Led Zeppelin, the Beatles, Metallica, the Rolling Stones, and even Prince licensed their music to Spotify and streaming music platforms. Is Tool next?
When it comes to streaming music holdouts, Tool is one of the most extreme. While some of the most notorious holdouts have eventually signed streaming deals, Tool has refused to submit.
Is that about to change?
Now, Bloomberg says that the band is negotiating terms with Spotify, not to mention Apple Music and other streaming platforms. Or, just one of them (which would introduce a dreaded streaming exclusive). A license would correspond with the release of a brand-new album, the band’s first in roughly ten years.

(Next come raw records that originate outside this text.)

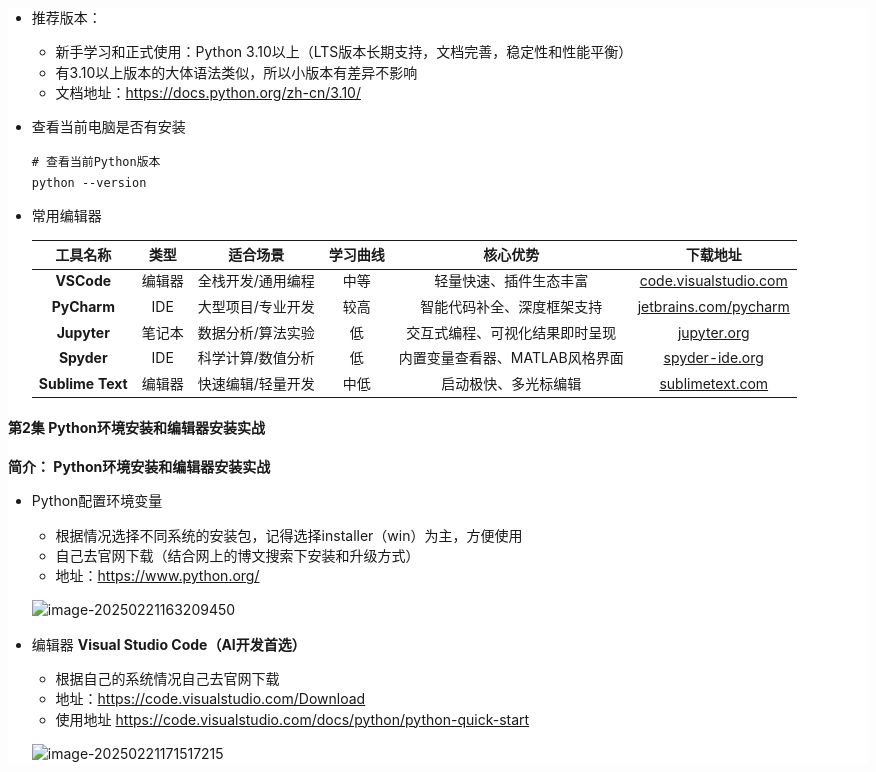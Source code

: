   * 推荐版本：

    - 新手学习和正式使用：Python 3.10以上（LTS版本长期支持，文档完善，稳定性和性能平衡）
    - 有3.10以上版本的大体语法类似，所以小版本有差异不影响
    - 文档地址：https://docs.python.org/zh-cn/3.10/

  * 查看当前电脑是否有安装

    ```
    # 查看当前Python版本
    python --version
    ```

* 常用编辑器

  |     工具名称     |  类型  |     适合场景      | 学习曲线 |            核心优势            |                          下载地址                           |
  | :--------------: | :----: | :---------------: | :------: | :----------------------------: | :---------------------------------------------------------: |
  |    **VSCode**    | 编辑器 | 全栈开发/通用编程 |   中等   |     轻量快速、插件生态丰富     |   [code.visualstudio.com](https://code.visualstudio.com/)   |
  |   **PyCharm**    |  IDE   | 大型项目/专业开发 |   较高   |   智能代码补全、深度框架支持   | [jetbrains.com/pycharm](https://www.jetbrains.com/pycharm/) |
  |   **Jupyter**    | 笔记本 | 数据分析/算法实验 |    低    | 交互式编程、可视化结果即时呈现 |             [jupyter.org](https://jupyter.org/)             |
  |    **Spyder**    |  IDE   | 科学计算/数值分析 |    低    | 内置变量查看器、MATLAB风格界面 |        [spyder-ide.org](https://www.spyder-ide.org/)        |
  | **Sublime Text** | 编辑器 | 快速编辑/轻量开发 |   中低   |      启动极快、多光标编辑      |       [sublimetext.com](https://www.sublimetext.com/)       |

  













#### 第2集 Python环境安装和编辑器安装实战

**简介：  Python环境安装和编辑器安装实战**

* Python配置环境变量

  * 根据情况选择不同系统的安装包，记得选择installer（win）为主，方便使用
  * 自己去官网下载（结合网上的博文搜索下安装和升级方式）
  * 地址：https://www.python.org/

  ![image-20250221163209450](./Day1.assets/image-20250221163209450.png)

* 编辑器 **Visual Studio Code（AI开发首选）**

  * 根据自己的系统情况自己去官网下载
  * 地址：https://code.visualstudio.com/Download
  * 使用地址 https://code.visualstudio.com/docs/python/python-quick-start

  ![image-20250221171517215](./Day1.assets/image-20250221171517215.png)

Back in 2006, Tool released 10,000 Days, the last in a string of high-selling releases. Since that point, almost everything in the music industry has changed. YouTube now dominates music streaming, Spotify has 50 million paying subscribers, and CDs are slipping into the graveyard.
In between, paid downloads have risen and fallen, with vinyl enjoying a resurgence. And that’s just the top-level.
Unfortunately, a multi-year surge in streaming means that Tool is missing out on significant cash. But a large percentage of music fans only stream these days, which means the band is now ceding fans and relevance.
And staying off the grid is costly. For starters, discovering a holdout artist is more difficult, and newer artists are filling the void.
But wait: does anyone still care about Tool?
It’s amazing how quickly bands can fade, though Tool’s got a pretty die-hard audience. The only problem is that they haven’t been participating on major music platforms for nearly a decade. Add a ten-year hiatus on releasing anything, and it almost feels like the band broke up.
So maybe this is an attempt to play catch-up, and start reconnecting with fans, old and new alike. Let’s see.